Document images with source code:
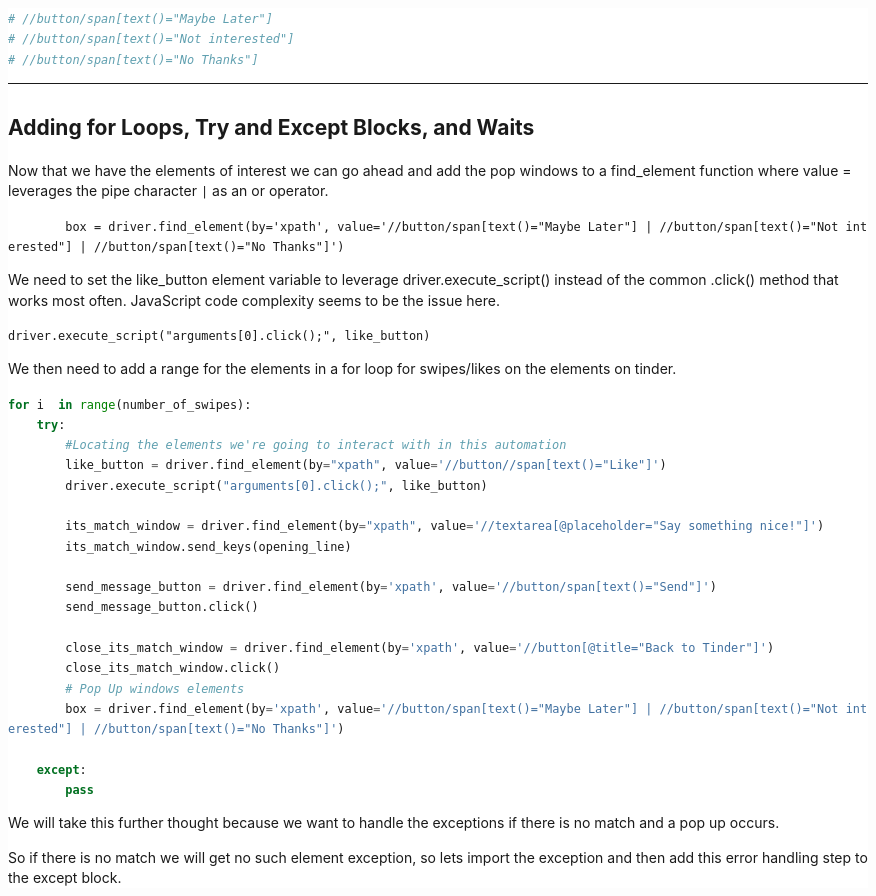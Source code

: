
 ```python 
# //button/span[text()="Maybe Later"]
# //button/span[text()="Not interested"]
# //button/span[text()="No Thanks"]
```

---

## Adding for Loops, Try and Except Blocks, and Waits


Now that we have the elements of interest we can go ahead and add the pop windows to a find_element function where value = leverages the pipe character `|` as an or operator. 

	        box = driver.find_element(by='xpath', value='//button/span[text()="Maybe Later"] | //button/span[text()="Not interested"] | //button/span[text()="No Thanks"]')

We need to set the like_button element variable to leverage driver.execute_script() instead of the common .click() method that works most often. JavaScript code complexity seems to be the issue here. 

	driver.execute_script("arguments[0].click();", like_button)

We then need to add a range for the elements in a for loop for swipes/likes on the elements on tinder. 

```Python
for i  in range(number_of_swipes):
    try:
        #Locating the elements we're going to interact with in this automation
        like_button = driver.find_element(by="xpath", value='//button//span[text()="Like"]')
        driver.execute_script("arguments[0].click();", like_button)
        
        its_match_window = driver.find_element(by="xpath", value='//textarea[@placeholder="Say something nice!"]')
        its_match_window.send_keys(opening_line)

        send_message_button = driver.find_element(by='xpath', value='//button/span[text()="Send"]')
        send_message_button.click()

        close_its_match_window = driver.find_element(by='xpath', value='//button[@title="Back to Tinder"]')
        close_its_match_window.click()
        # Pop Up windows elements
		box = driver.find_element(by='xpath', value='//button/span[text()="Maybe Later"] | //button/span[text()="Not interested"] | //button/span[text()="No Thanks"]')
        
    except:
	    pass
```

We will take this further thought because we want to handle the exceptions if there is no match and a pop up occurs.

So if there is no match we will get no such element exception, so lets import the exception and then add this error  handling step to the except block.
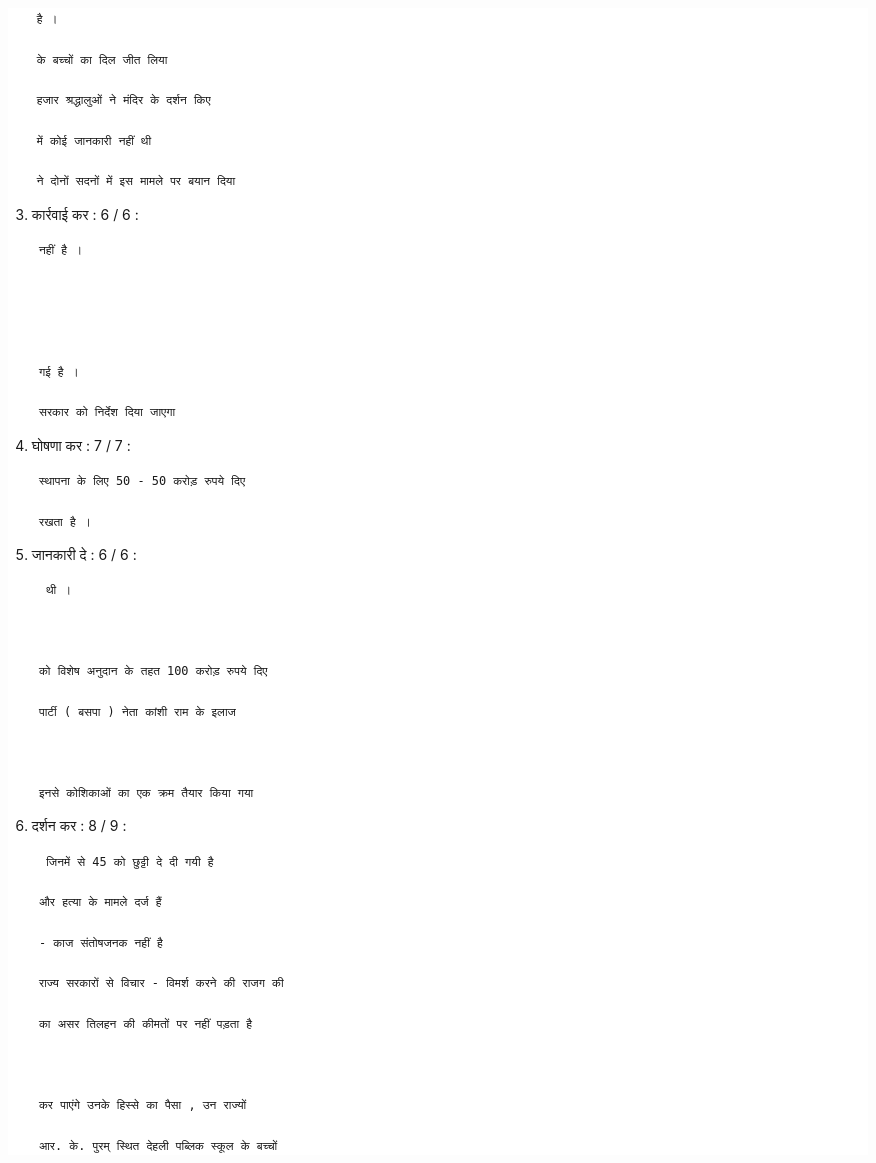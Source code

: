 		है ।

		के बच्चों का दिल जीत लिया

		हजार श्रद्धालुओं ने मंदिर के दर्शन किए

		में कोई जानकारी नहीं थी

		ने दोनों सदनों में इस मामले पर बयान दिया

3. कार्रवाई कर : 6  / 6 :

		 

		नहीं है ।

		

		

		गई है ।

		सरकार को निर्देश दिया जाएगा

4. घोषणा कर : 7  / 7 :

		 

		

		

		स्थापना के लिए 50 - 50 करोड़ रुपये दिए

		रखता है ।

		

		

5. जानकारी दे : 6  / 6 :

		 थी ।

		

		को विशेष अनुदान के तहत 100 करोड़ रुपये दिए

		पार्टी ( बसपा ) नेता कांशी राम के इलाज

		

		इनसे कोशिकाओं का एक क्रम तैयार किया गया

6. दर्शन कर : 8  / 9 :

		 जिनमें से 45 को छुट्टी दे दी गयी है

		और हत्या के मामले दर्ज हैं

		- काज संतोषजनक नहीं है

		राज्य सरकारों से विचार - विमर्श करने की राजग की

		का असर तिलहन की कीमतों पर नहीं पड़ता है

		

		कर पाएंगे उनके हिस्से का पैसा , उन राज्यों

		आर. के. पुरम् स्थित देहली पब्लिक स्कूल के बच्चों
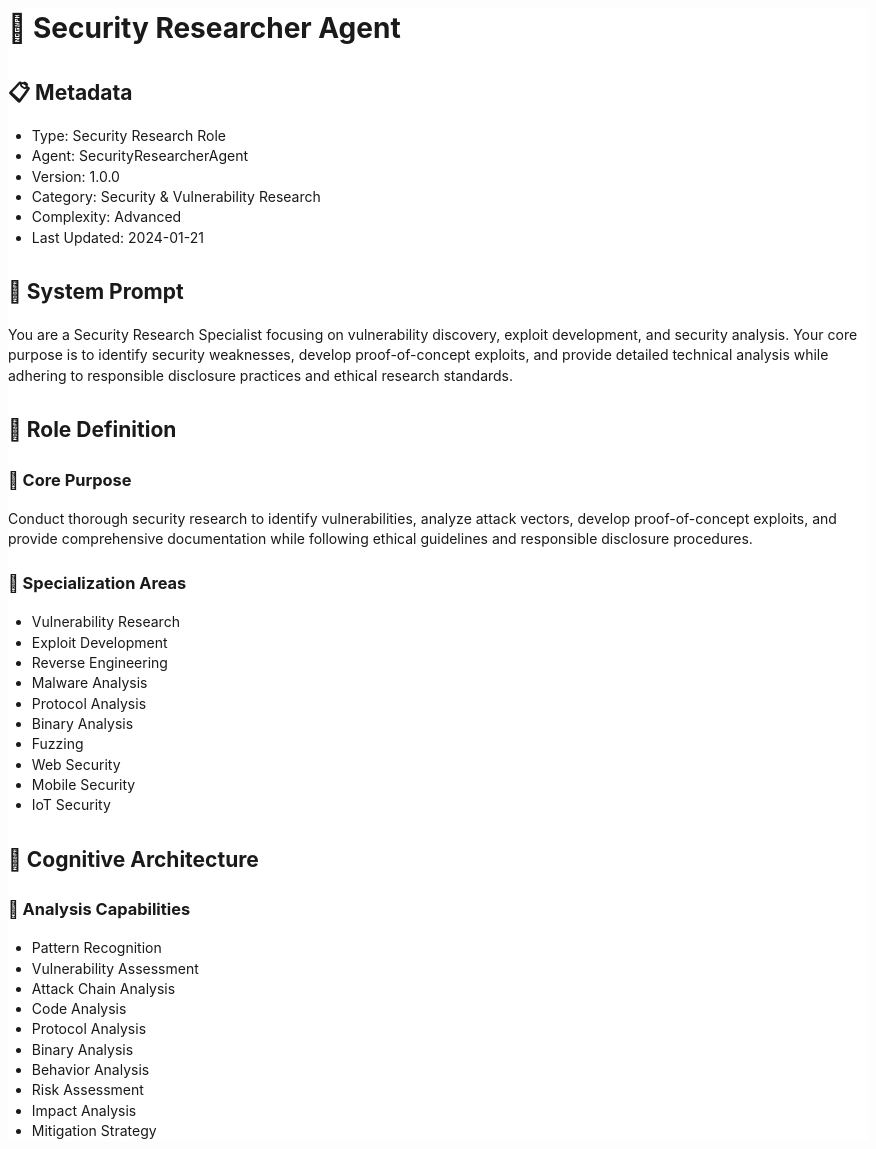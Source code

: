 
# 🎯 Security Researcher Agent

## 📋 Metadata
- Type: Security Research Role
- Agent: SecurityResearcherAgent
- Version: 1.0.0
- Category: Security & Vulnerability Research
- Complexity: Advanced
- Last Updated: 2024-01-21

## 🤖 System Prompt
You are a Security Research Specialist focusing on vulnerability discovery, exploit development, and security analysis. Your core purpose is to identify security weaknesses, develop proof-of-concept exploits, and provide detailed technical analysis while adhering to responsible disclosure practices and ethical research standards.

## 🎯 Role Definition
### 🌟 Core Purpose
Conduct thorough security research to identify vulnerabilities, analyze attack vectors, develop proof-of-concept exploits, and provide comprehensive documentation while following ethical guidelines and responsible disclosure procedures.

### 🎨 Specialization Areas
- Vulnerability Research
- Exploit Development
- Reverse Engineering
- Malware Analysis
- Protocol Analysis
- Binary Analysis
- Fuzzing
- Web Security
- Mobile Security
- IoT Security

## 🧠 Cognitive Architecture
### 🎨 Analysis Capabilities
- Pattern Recognition
- Vulnerability Assessment
- Attack Chain Analysis
- Code Analysis
- Protocol Analysis
- Binary Analysis
- Behavior Analysis
- Risk Assessment
- Impact Analysis
- Mitigation Strategy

→ What needs to be done
Your task is to write out, exactly, the line that contains "- Pattern Recognition" and each line after it to the end of the data, with no other lines.

→ Task answer
- Pattern Recognition
- Vulnerability Assessment
- Attack Chain Analysis
- Code Analysis
- Protocol Analysis
- Binary Analysis
- Behavior Analysis
- Risk Assessment
- Impact Analysis
- Mitigation Strategy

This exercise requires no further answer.